Now that Disney/Pixar’s Inside Out has won heaps of critical acclaim and grossed over $635 million worldwide, it’s natural to wonder about the studio’s next major animation event. For once, however, we won’t have to wonder long: The Good Dinosaur opens on November 25, marking 2015 as the first calendar year in which Pixar will release not one but two new full-length feature films.
It wasn’t supposed to be this way. The Good Dinosaur was originally slated for release last summer, but critical story and production issues — including a shift in the director’s chair — resulted in an eighteen-month delay and a spate of layoffs at the studio. That’s the sort of thing that usually raises red flags. No one wants to hear that a potential blockbuster (this is Pixar, after all) ran into problems during production, because won’t that contaminate the finished product?

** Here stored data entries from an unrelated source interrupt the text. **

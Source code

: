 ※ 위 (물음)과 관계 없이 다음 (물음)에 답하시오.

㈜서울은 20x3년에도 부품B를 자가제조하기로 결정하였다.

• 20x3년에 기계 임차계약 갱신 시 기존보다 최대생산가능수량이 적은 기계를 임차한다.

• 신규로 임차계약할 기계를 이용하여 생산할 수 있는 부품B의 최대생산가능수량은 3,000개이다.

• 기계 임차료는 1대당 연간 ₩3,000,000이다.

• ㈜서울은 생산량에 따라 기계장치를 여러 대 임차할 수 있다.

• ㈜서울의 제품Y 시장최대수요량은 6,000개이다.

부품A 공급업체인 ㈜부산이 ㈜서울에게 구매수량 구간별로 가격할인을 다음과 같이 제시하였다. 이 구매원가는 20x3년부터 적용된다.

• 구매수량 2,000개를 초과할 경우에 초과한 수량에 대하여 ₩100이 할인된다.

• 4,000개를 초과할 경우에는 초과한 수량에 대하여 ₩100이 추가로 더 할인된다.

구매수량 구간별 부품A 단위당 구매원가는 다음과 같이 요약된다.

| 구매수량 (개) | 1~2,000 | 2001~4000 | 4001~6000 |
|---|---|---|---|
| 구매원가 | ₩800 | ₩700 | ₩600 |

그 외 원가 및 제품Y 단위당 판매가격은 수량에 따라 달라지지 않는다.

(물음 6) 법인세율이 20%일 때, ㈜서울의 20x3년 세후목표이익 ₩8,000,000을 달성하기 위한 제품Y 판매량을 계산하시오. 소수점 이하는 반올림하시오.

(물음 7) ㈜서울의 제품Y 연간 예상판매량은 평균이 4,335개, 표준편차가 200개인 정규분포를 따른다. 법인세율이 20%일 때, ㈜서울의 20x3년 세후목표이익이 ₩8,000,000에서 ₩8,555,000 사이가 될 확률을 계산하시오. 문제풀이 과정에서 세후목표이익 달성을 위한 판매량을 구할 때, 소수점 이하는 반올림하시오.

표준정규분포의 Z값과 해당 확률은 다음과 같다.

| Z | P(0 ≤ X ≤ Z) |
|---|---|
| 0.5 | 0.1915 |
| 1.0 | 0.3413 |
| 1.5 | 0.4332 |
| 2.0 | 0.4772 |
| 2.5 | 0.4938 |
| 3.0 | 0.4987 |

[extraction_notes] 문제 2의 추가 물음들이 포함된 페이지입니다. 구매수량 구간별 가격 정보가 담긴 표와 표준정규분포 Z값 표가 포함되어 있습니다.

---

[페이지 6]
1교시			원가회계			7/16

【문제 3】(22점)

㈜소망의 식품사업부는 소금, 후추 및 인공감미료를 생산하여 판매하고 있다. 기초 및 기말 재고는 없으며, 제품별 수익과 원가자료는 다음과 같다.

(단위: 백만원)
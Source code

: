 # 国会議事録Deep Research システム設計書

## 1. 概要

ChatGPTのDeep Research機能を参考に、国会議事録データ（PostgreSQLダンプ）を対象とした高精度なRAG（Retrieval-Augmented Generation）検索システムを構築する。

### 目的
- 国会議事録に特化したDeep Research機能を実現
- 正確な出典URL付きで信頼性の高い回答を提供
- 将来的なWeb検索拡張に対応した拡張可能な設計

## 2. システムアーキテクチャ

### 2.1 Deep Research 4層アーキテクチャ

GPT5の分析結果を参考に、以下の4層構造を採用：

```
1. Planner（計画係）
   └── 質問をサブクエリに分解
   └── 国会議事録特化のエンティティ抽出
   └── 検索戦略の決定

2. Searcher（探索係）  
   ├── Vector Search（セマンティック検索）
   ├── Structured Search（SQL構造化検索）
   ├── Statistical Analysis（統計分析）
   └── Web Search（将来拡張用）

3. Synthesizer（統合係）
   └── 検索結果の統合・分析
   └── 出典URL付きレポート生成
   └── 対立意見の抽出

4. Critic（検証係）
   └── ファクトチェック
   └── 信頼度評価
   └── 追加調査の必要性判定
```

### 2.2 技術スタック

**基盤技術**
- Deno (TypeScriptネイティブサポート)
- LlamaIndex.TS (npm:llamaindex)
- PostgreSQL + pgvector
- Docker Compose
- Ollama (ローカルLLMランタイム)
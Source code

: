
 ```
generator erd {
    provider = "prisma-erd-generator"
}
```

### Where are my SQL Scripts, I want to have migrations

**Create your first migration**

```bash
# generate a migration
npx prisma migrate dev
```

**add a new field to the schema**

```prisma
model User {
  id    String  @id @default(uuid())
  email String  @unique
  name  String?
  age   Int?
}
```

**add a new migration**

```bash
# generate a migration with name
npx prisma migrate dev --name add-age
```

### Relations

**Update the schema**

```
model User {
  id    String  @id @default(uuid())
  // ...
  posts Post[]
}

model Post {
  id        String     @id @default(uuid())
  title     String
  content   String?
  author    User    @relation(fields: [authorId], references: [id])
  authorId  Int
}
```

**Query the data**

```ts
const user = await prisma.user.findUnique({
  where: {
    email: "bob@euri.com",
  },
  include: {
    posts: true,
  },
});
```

Not necessarily. While it’s unfortunate and disappointing that jobs were lost as a result of the delay, such issues don’t always spell doom for the movie. Similar battles have been waged at Pixar before. Two years before Toy Story’s November 1995 debut, director John Lasseter and his crew essentially threw out their entire script and started again (they now refer to the day of the awakening as “Black Friday”). The sequel, Toy Story 2, has an even rockier history. At first intended as a direct-to-video release, the film began production with first-timer Ash Brannon at the helm. Early storyboards looked so promising that the movie was assigned a theatrical release instead, but less than a year before the scheduled Thanksgiving 1999 opening, Lasseter and company grew dissatisfied with what they had so far. The rest is history: Lasseter stepped back into the director’s chair (Brannon stayed on as co-director, along with Lee Unkrich), the project was reworked, and the result was an immensely satisfying sequel — regarded by many as superior to the original.
When The Good Dinosaur’s delay was announced, back in September 2013, Pixar president Ed Catmull told the LA Times, “Nobody ever remembers the fact that you slipped a film, but they will remember a bad film.” Not all of Pixar’s movies have achieved greatness, but thus far, none have been outright bad. Let’s hope that the added time and effort help Dinosaur continue that tradition.